Quantitative comparison of opacities calculated using the $R$-matrix and Distorted-Wave methods: Fe XVII

TL;DR

This study compares Fe XVII opacities calculated with $R$-matrix and distorted-wave methods, highlighting the importance of autoionizing levels, broadening effects, and configuration interactions for accurate stellar opacity modeling.

Contribution

It provides a detailed comparison of $R$-matrix and DW calculations for Fe XVII, including new extensive Dirac $R$-matrix data and autoionizing level effects, advancing opacity accuracy.

Findings

$R$-matrix and DW results are consistent with similar treatments.

Autoionizing initial levels significantly affect opacities.

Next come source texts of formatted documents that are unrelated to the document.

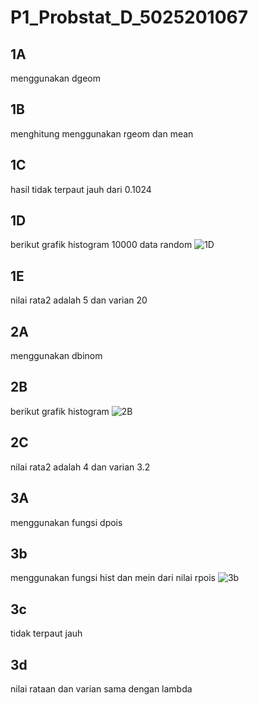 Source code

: # P1_Probstat_D_5025201067

## 1A

menggunakan dgeom

## 1B

menghitung menggunakan rgeom dan mean

## 1C

hasil tidak terpaut jauh dari 0.1024

## 1D

berikut grafik histogram 10000 data random
![1D](https://media.discordapp.net/attachments/869563207658913802/962706195561476096/unknown.png)

## 1E

nilai rata2 adalah 5 dan varian 20

## 2A

menggunakan dbinom

## 2B

berikut grafik histogram
![2B](https://media.discordapp.net/attachments/869563207658913802/962712887732875314/unknown.png)

## 2C

nilai rata2 adalah 4 dan varian 3.2

## 3A

menggunakan fungsi dpois

## 3b

menggunakan fungsi hist dan mein dari nilai rpois
![3b](https://media.discordapp.net/attachments/869563207658913802/962715308764823572/unknown.png)

## 3c

tidak terpaut jauh

## 3d

nilai rataan dan varian sama dengan lambda

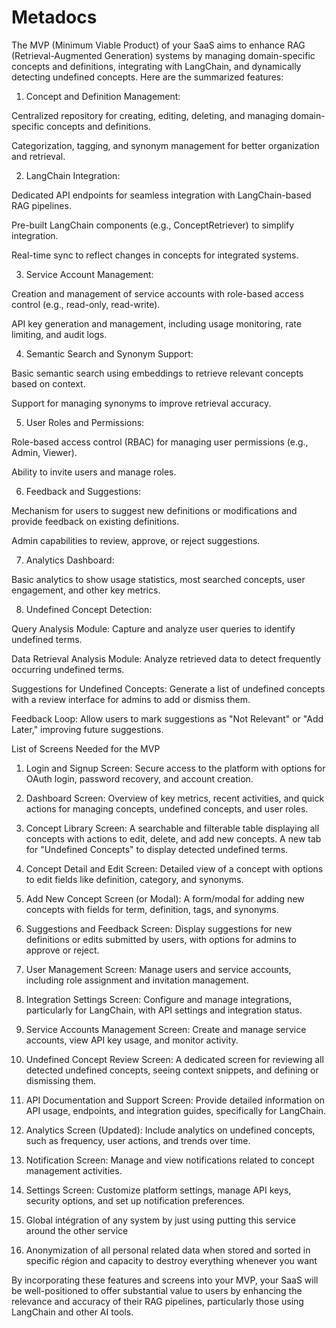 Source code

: # Metadocs

The MVP (Minimum Viable Product) of your SaaS aims to enhance RAG (Retrieval-Augmented Generation) systems by managing domain-specific concepts and definitions, integrating with LangChain, and dynamically detecting undefined concepts. Here are the summarized features:

1. Concept and Definition Management:

Centralized repository for creating, editing, deleting, and managing domain-specific concepts and definitions.

Categorization, tagging, and synonym management for better organization and retrieval.



2. LangChain Integration:

Dedicated API endpoints for seamless integration with LangChain-based RAG pipelines.

Pre-built LangChain components (e.g., ConceptRetriever) to simplify integration.

Real-time sync to reflect changes in concepts for integrated systems.



3. Service Account Management:

Creation and management of service accounts with role-based access control (e.g., read-only, read-write).

API key generation and management, including usage monitoring, rate limiting, and audit logs.



4. Semantic Search and Synonym Support:

Basic semantic search using embeddings to retrieve relevant concepts based on context.

Support for managing synonyms to improve retrieval accuracy.



5. User Roles and Permissions:

Role-based access control (RBAC) for managing user permissions (e.g., Admin, Viewer).

Ability to invite users and manage roles.



6. Feedback and Suggestions:

Mechanism for users to suggest new definitions or modifications and provide feedback on existing definitions.

Admin capabilities to review, approve, or reject suggestions.



7. Analytics Dashboard:

Basic analytics to show usage statistics, most searched concepts, user engagement, and other key metrics.



8. Undefined Concept Detection:

Query Analysis Module: Capture and analyze user queries to identify undefined terms.

Data Retrieval Analysis Module: Analyze retrieved data to detect frequently occurring undefined terms.

Suggestions for Undefined Concepts: Generate a list of undefined concepts with a review interface for admins to add or dismiss them.

Feedback Loop: Allow users to mark suggestions as "Not Relevant" or "Add Later," improving future suggestions.




List of Screens Needed for the MVP

1. Login and Signup Screen: Secure access to the platform with options for OAuth login, password recovery, and account creation.


2. Dashboard Screen: Overview of key metrics, recent activities, and quick actions for managing concepts, undefined concepts, and user roles.


3. Concept Library Screen: A searchable and filterable table displaying all concepts with actions to edit, delete, and add new concepts. A new tab for "Undefined Concepts" to display detected undefined terms.


4. Concept Detail and Edit Screen: Detailed view of a concept with options to edit fields like definition, category, and synonyms.


5. Add New Concept Screen (or Modal): A form/modal for adding new concepts with fields for term, definition, tags, and synonyms.


6. Suggestions and Feedback Screen: Display suggestions for new definitions or edits submitted by users, with options for admins to approve or reject.


7. User Management Screen: Manage users and service accounts, including role assignment and invitation management.


8. Integration Settings Screen: Configure and manage integrations, particularly for LangChain, with API settings and integration status.


9. Service Accounts Management Screen: Create and manage service accounts, view API key usage, and monitor activity.


10. Undefined Concept Review Screen: A dedicated screen for reviewing all detected undefined concepts, seeing context snippets, and defining or dismissing them.


11. API Documentation and Support Screen: Provide detailed information on API usage, endpoints, and integration guides, specifically for LangChain.


12. Analytics Screen (Updated): Include analytics on undefined concepts, such as frequency, user actions, and trends over time.


13. Notification Screen: Manage and view notifications related to concept management activities.


14. Settings Screen: Customize platform settings, manage API keys, security options, and set up notification preferences.

15. Global intégration of any system by just using putting this service around the other service

16. Anonymization of all personal related data when stored and sorted in specific région and capacity to destroy everything whenever you want


By incorporating these features and screens into your MVP, your SaaS will be well-positioned to offer substantial value to users by enhancing the relevance and accuracy of their RAG pipelines, particularly those using LangChain and other AI tools.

Persistent differences remain between calculations and experimental data.

Abstract

We present here a detailed calculation of opacities for Fe~XVII at the physical conditions corresponding to the base of the Solar convection zone. Many ingredients are involved in the calculation of opacities. We review the impact of each ingredient on the final monochromatic and mean opacities (Rosseland and Planck). The necessary atomic data were calculated with the $R$-matrix and the distorted-wave (DW) methods. We study the effect of broadening, of resolution, of the extent of configuration sets and of configuration interaction to understand the differences between several theoretical predictions as well as the existing large disagreement with measurements. New Dirac $R$-matrix calculations including all configurations up to the $n=$ 4, 5 and $6$ complexes have been performed as well as corresponding Breit--Pauli DW calculations. The DW calculations have been extended to include autoionizing initial levels. A quantitative contrast is made between comparable DW and $R$-matrix models. We have reached self-convergence with $n=6$ $R$-matrix and DW calculations. Populations in autoionizing initial levels contribute significantly to the opacities and should not be neglected. The $R$-matrix and DW results are consistent under the similar treatment of resonance broadening. The comparison with the experiment shows a persistent difference in the continuum while the filling of the windows shows some improvement. The present study defines our path to the next generation of opacities and opacity tables for stellar modeling.